One attraction of such shows for their host institutions is the opportunity they afford for showing off highlights from the museum’s permanent collections. The present case is no exception–one of the best paintings in the exhibition is Molenaer’s signed and dated 1629 work “The Dentist,” which is regularly on display at the NCMA. The real value in such presentations, though, is that they bring together works from all over the world, allowing visitors to gain a fuller impression of an unfamiliar but significant painter in a way not usually possible.

The Molenaer segment includes over 40 panels, most of them borrowed, and it leaves no doubt that, at his best moments, Molenaer could produce witty, inventive, and even virtuoso paintings.

In the first room, a series of pictures representing the five senses indulge in a bawdy humor that the artist must have hoped would appeal to prospective buyers. In the painting of “Sight,” Molenaer does not show us, as other painters did, bespectacled men and mirrors, but rather gives us a crestfallen tavern-goer who looks disappointedly into the bottom of an empty beer jug.

The joke is in how the artist imports a fairly abstruse allegorical subject into the most mundane of circumstances. It resonates further through the contrast between this picture and those of “Hearing,” where a young man delightedly lifts a full stein, and “Taste,” where an old man drains one. For “Smell,” no less comically, we get not flowers or perfume, but a woman wiping a baby’s bottom. In “Touch,” a woman whacks her mate over the head with a shoe.

For the modern viewer, these paintings may be as close as we come to sharing laughs that are nearly 400 years old.

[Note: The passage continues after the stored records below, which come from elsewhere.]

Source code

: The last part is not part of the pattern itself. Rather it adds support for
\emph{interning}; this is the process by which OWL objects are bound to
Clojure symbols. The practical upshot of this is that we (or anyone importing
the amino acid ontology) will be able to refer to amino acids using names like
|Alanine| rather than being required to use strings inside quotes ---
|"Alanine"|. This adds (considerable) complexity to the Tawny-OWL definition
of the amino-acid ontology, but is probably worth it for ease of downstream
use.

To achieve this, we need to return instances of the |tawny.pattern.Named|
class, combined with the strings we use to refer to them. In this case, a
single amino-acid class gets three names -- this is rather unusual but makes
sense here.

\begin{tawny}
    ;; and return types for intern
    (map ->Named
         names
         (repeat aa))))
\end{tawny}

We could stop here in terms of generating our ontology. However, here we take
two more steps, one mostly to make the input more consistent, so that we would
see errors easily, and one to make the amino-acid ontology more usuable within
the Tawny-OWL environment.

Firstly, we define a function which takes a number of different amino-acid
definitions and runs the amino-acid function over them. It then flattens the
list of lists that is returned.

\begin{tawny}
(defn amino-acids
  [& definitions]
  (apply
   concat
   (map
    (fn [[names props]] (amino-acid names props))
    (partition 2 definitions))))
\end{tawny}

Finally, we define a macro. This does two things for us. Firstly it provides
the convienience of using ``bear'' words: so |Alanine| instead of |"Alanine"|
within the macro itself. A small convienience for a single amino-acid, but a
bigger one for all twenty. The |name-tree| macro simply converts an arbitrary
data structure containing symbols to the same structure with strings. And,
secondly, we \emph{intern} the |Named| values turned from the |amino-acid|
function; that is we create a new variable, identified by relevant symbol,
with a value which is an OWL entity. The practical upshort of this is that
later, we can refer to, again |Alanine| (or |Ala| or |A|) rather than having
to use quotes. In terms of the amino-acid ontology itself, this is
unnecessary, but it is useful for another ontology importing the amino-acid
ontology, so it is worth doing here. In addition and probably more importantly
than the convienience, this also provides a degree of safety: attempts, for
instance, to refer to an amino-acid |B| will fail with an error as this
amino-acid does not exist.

The paintings’ humor is characteristic of Molanaer’s other works. Motifs from them even creep into works ostensibly treating different subjects. As Mariët Westermann points out in the exhibition’s excellent catalog, much of the humor is so foreign to our own sensibilities that it can be hard to take.

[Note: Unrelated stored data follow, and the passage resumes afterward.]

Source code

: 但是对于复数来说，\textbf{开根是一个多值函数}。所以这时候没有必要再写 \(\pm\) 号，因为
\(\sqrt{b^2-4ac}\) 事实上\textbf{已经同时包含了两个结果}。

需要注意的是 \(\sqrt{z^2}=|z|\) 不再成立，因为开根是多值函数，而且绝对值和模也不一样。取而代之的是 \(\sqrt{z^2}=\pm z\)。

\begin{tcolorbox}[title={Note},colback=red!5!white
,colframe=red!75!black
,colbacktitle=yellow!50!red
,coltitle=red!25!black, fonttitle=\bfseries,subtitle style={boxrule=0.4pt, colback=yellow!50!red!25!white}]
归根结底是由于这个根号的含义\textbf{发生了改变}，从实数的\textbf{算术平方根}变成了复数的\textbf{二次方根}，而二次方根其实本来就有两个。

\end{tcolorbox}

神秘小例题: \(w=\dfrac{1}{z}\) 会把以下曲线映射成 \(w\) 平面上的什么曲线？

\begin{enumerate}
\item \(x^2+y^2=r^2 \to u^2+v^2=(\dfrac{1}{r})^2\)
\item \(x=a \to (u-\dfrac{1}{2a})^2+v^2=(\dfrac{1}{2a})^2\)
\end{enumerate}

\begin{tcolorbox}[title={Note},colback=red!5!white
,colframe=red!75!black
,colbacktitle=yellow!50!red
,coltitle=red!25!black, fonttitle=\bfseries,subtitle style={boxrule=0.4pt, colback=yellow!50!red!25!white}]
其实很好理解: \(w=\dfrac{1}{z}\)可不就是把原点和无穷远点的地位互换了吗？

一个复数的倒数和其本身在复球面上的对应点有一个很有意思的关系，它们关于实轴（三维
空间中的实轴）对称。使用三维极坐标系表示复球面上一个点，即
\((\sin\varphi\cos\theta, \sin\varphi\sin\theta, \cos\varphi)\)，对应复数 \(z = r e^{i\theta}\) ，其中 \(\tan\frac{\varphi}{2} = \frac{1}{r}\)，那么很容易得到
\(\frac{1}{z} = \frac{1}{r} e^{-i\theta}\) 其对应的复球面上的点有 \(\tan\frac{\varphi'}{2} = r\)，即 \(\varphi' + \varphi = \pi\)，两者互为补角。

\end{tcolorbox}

This is not to say, though, that Molenaer pitched his work to the lowest appetites in his audience. The painter must also have appealed to collectors with a knowledge of earlier artistic traditions, ranging from Caravaggio’s con artists and dupes to Brueghel’s festivals and Hals’ “Merry Companies.” The “Five Senses” series is typical of Molenaer’s other painting in that it shows him inventing his own subjects by revisiting themes and types inherited from an earlier generation.

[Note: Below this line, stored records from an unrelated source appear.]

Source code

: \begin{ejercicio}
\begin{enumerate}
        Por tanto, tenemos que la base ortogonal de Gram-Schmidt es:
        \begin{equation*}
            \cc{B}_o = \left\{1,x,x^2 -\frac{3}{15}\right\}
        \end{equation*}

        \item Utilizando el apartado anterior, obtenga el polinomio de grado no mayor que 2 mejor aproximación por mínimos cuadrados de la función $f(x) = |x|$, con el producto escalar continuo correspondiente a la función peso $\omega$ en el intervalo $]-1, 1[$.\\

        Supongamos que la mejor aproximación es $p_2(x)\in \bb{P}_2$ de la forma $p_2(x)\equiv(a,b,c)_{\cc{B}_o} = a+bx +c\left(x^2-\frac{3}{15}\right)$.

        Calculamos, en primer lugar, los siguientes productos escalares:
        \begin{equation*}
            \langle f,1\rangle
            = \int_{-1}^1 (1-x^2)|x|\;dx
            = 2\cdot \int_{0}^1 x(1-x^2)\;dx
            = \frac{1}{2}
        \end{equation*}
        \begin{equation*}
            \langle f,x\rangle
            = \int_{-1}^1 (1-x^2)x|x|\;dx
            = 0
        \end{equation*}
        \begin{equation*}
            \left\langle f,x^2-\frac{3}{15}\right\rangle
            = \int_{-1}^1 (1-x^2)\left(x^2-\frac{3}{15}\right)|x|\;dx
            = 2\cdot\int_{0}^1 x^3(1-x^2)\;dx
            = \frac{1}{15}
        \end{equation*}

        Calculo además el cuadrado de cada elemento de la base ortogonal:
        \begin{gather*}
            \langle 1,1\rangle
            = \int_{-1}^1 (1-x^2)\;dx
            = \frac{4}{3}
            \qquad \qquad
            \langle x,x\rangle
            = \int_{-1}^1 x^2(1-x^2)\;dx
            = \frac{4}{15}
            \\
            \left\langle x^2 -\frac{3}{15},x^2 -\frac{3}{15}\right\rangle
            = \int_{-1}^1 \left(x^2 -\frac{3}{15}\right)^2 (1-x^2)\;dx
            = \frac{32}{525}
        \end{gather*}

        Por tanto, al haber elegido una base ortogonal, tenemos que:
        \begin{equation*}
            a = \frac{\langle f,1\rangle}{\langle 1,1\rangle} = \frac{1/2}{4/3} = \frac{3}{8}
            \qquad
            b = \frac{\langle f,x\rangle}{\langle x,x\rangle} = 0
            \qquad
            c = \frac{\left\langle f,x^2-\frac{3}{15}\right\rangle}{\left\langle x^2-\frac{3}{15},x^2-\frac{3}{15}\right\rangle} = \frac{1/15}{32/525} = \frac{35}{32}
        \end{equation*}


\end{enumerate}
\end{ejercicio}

Often, Molenaer updates these subjects by re-mixing the high and the low, and thus forces the viewer to reflect on attitudes about social class. The paintings can look judgmental, and some scholars habitually take confrontations like those Molenaer employs, between the working poor and their middle-class contemporaries, as didactic in intent. Dennis P. Weller, the exhibition’s curator and the world’s leading expert on Molenaer, argues this position in the exhibition catalog. His evidence for how contemporaries would have regarded the painting includes prints of similar subjects by different artists, outfitted with moralizing inscriptions.

Certainly there is good reason, when viewing at least some of Molenaer’s paintings, to suspect that invirtuous behavior is largely ascribed to the poor. When the villagers in the background of the “Allegory of Fidelity” are shown brawling, or when drinkers in a Twelfth Night scene have large heads and misshapen physiognomies it is difficult to believe that the painter wants us entirely to sympathize with them.

As Weller observes, however, “the extent of Molenaer’s condemnation of these peasant merrymakers’ actions must be gauged against their intended comic appeal.” Class contrasts, that is, could themselves contribute as much to delight as to instruction. In some cases, these two imperatives seem even to collide.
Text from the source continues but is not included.